- Opening Delimiter -

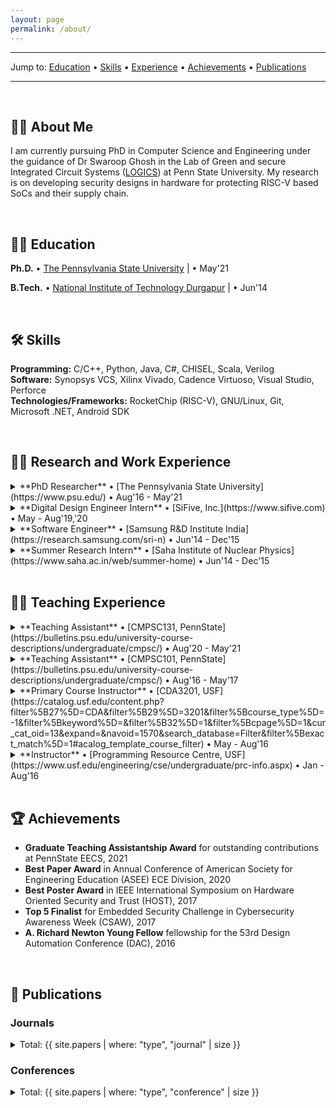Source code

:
 ```yaml
---
layout: page
permalink: /about/
---
```


---

Jump to: [Education](#education) • [Skills](#skills) • [Experience](#work-experience) • [Achievements](#achievements) • [Publications](#publications)

---

<br>

## <a id="about-me">🙋‍♂️ About Me</a>
I am currently pursuing PhD in Computer Science and Engineering under the guidance of Dr Swaroop Ghosh in the Lab of Green and secure Integrated Circuit Systems ([LOGICS](https://personal.psu.edu/szg212)) at Penn State University. My research is on developing security designs in hardware for protecting RISC-V based SoCs and their supply chain.

<br>


## <a id="education">👨‍🎓 Education</a>

**Ph.D.** • [The Pennsylvania State University](https://www.psu.edu/) | • May'21

**B.Tech.** • [National Institute of Technology Durgapur](https://nitdgp.ac.in) | • Jun'14

<br>


## <a id="skills">🛠️ Skills</a>

**Programming:** C/C++, Python, Java, C#, CHISEL, Scala, Verilog <br>
**Software:** Synopsys VCS, Xilinx Vivado, Cadence Virtuoso, Visual Studio, Perforce <br>
**Technologies/Frameworks:** RocketChip (RISC-V), GNU/Linux, Git, Microsoft .NET, Android SDK

<br>


## <a id="work-experience">👨‍💼 Research and Work Experience</a>


<details>
    <summary markdown="span">**PhD Researcher** • [The Pennsylvania State University](https://www.psu.edu/) • Aug'16 - May'21</summary>
    <ul>
        <li>
            <strong>Security Extensions for RISC-V:</strong> Developed a RISC-V hardware accelerator platform for protection against
            common memory corruption vulnerabilities, such as, buffer overflows using hardware shadow stacks, PUF-based
            randomized canaries, and hardware bounds checking.
        </li>
        <li>
            <strong>Data Leakage Exploits using Hardware Trojans:</strong> Developed a hardware Trojan based system exploit that can
            leak data from a process’s address space and perform privilege escalation.
        </li>
        <li>
            <strong>Camouflaged Gates for Reverse Engineering Prevention:</strong> Developed a multi-input multi-function
            camouflaged gate based on threshold voltage logic to prevent reverse engineering of circuits. Developed a
            charge-trap and NV-FeFET based camouflaged gate to thwart RE attacks involving untrusted foundries.
        </li>
    </ul>
</details>

<details>
    <summary markdown="span">**Digital Design Engineer Intern** • [SiFive, Inc.](https://www.sifive.com) • May - Aug'19,'20</summary>
    <ul>
        <li>
            <strong>Unified Overlay API:</strong> Prototyped a new unified API for overlay placement for peripheral CHISEL devices to
            facilitate faster and easier overlay instantiations for both FPGA and ASIC platforms.
        </li>
        <li>
            <strong>SiFive Address Guard Extension Module:</strong> Designed security architectures for policy-based memory protection
            in SiFive Core IPs. Implemented security module RTL using CHISEL and created system test code in C for design sanity checks.
        </li>
    </ul>
</details>

<details>
    <summary markdown="span">**Software Engineer** • [Samsung R&D Institute India](https://research.samsung.com/sri-n) • Jun'14 - Dec'15</summary>
    <ul>
        <li>
            <strong>Samsung Knox:</strong> Worked on development and commercialization of Samsung Knox, an enterprise mobile
            security solution by Samsung. Refined Knox application experience during OS upgrades for mobile devices.
            Performed automated upstream sanity checks of Knox containers.
        </li>
    </ul>
</details>

<details>
    <summary markdown="span">**Summer Research Intern** • [Saha Institute of Nuclear Physics](https://www.saha.ac.in/web/summer-home) • Jun'14 - Dec'15</summary>
    <ul>
        <li>
            <strong>Automated Rough Set Clustering:</strong> Implemented an automated unsupervised rough-set clustering
            methodology for pattern recognition. [Supervisor: <a href="https://www.saha.ac.in/cs/gautam.garai/">Dr. Gautam Garai</a>, Scientist ‘G’, Comp. Sc. Div., SINP]
        </li>
    </ul>
</details>

<br>


## <a id="teaching-experience">👨‍🏫 Teaching Experience</a>

<details>
    <summary markdown="span">**Teaching Assistant** • [CMPSC131, PennState](https://bulletins.psu.edu/university-course-descriptions/undergraduate/cmpsc/) • Aug'20 - May'21</summary>
    <ul>
        <li>
            Assisted a class of over 600 students during weekly programming labs, recitations, and office hours.
        </li>
        <li>
            Set up dev environment and assignment submission infrastructure with version control to aid students.
        </li>
        <li>
            Set up and assisted in various course logistics including setting up Microsoft Teams classroom to facilitate
            classroom discussions during remote learning
        </li>
    </ul>
</details>

<details>
    <summary markdown="span">**Teaching Assistant** • [CMPSC101, PennState](https://bulletins.psu.edu/university-course-descriptions/undergraduate/cmpsc/) • Aug'16 - May'17</summary>
    <ul>
        <li>
            Assisted a class of 200 students during weekly programming labs, recitations, and office hours.
        </li>
        <li>
            Taught python concepts during programming labs.
        </li>
        <li>
            Prepared and graded assignments and exams.
        </li>
    </ul>
</details>

<details>
    <summary markdown="span">**Primary Course Instructor** • [CDA3201, USF](https://catalog.usf.edu/content.php?filter%5B27%5D=CDA&filter%5B29%5D=3201&filter%5Bcourse_type%5D=-1&filter%5Bkeyword%5D=&filter%5B32%5D=1&filter%5Bcpage%5D=1&cur_cat_oid=13&expand=&navoid=1570&search_database=Filter&filter%5Bexact_match%5D=1#acalog_template_course_filter) • May - Aug'16</summary>
    <ul>
        <li>Taught a class of 50 students.</li>
        <li>Prepared course outline, lecture materials and assignments.</li>
    </ul>
</details>

<details>
    <summary markdown="span">**Instructor** • [Programming Resource Centre, USF](https://www.usf.edu/engineering/cse/undergraduate/prc-info.aspx) • Jan - Aug'16</summary>
    <ul>
        <li>Assisted students from various disciplines with programming concepts.</li>
    </ul>
</details>

<br>


## <a id="achievements">🏆 Achievements</a>

* **Graduate Teaching Assistantship Award** for outstanding contributions at PennState EECS, 2021
* **Best Paper Award** in Annual Conference of American Society for Engineering Education (ASEE) ECE Division, 2020
* **Best Poster Award** in IEEE International Symposium on Hardware Oriented Security and Trust (HOST), 2017
* **Top 5 Finalist** for Embedded Security Challenge in Cybersecurity Awareness Week (CSAW), 2017
* **A. Richard Newton Young Fellow** fellowship for the 53rd Design Automation Conference (DAC), 2016

<br>



## <a id="publications">📜 Publications</a>

### Journals

<details>
    <summary markdown="span">Total: {{ site.papers | where: "type", "journal" | size }}</summary>

<ol reversed>
{% assign papers = site.papers | sort: "date" | reverse %}
{% for paper in papers %}
    {% if paper.type == "journal" %}
        <li><strong><a href="{{- paper.link -}}">{{ paper.title }}</a></strong><br>
            {% assign seclast = paper.authors.size | minus: 1 %}
            {% for ai in (0..paper.authors.size) %}
                {% if paper.authors[ai] == "Asmit De" %}
                    <strong>{{ paper.authors[ai] }}</strong>
                {% else %}
                    {{ paper.authors[ai] }}
                {% endif %}
                {% if ai < seclast %}
                    •
                {% endif %}
            {% endfor %}
            <br>
            <small>{{ paper.publication }}</small><br>
            <small>{{ paper.date | date: "%B %Y" }}</small>
        </li>
    {% endif %}
{% endfor %}
</ol>
</details>

### Conferences

<details>
    <summary markdown="span">Total: {{ site.papers | where: "type", "conference" | size }}</summary>

<ol reversed>
{% assign papers = site.papers | sort: "date" | reverse %}
{% for paper in papers %}
    {% if paper.type == "conference" %}
        <li><strong><a href="{{- paper.link -}}">{{ paper.title }}</a></strong><br>
            {% assign seclast = paper.authors.size | minus: 1 %}
            {% for ai in (0..paper.authors.size) %}
                {% if paper.authors[ai] == "Asmit De" %}
                    <strong>{{ paper.authors[ai] }}</strong>
                {% else %}
                    {{ paper.authors[ai] }}
                {% endif %}
                {% if ai < seclast %}
                    •
                {% endif %}
            {% endfor %}
            <br>
            <small>{{ paper.publication }}</small><br>
            <small>{{ paper.date | date: "%B %Y" }}</small>
        </li>
    {% endif %}
{% endfor %}
</ol>
</details>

- Closing Delimiter -

Work request:
Out of the records above, pick each line that contains the string "various".

Answer to the exercise:
            Set up and assisted in various course logistics including setting up Microsoft Teams classroom to facilitate
        <li>Assisted students from various disciplines with programming concepts.</li>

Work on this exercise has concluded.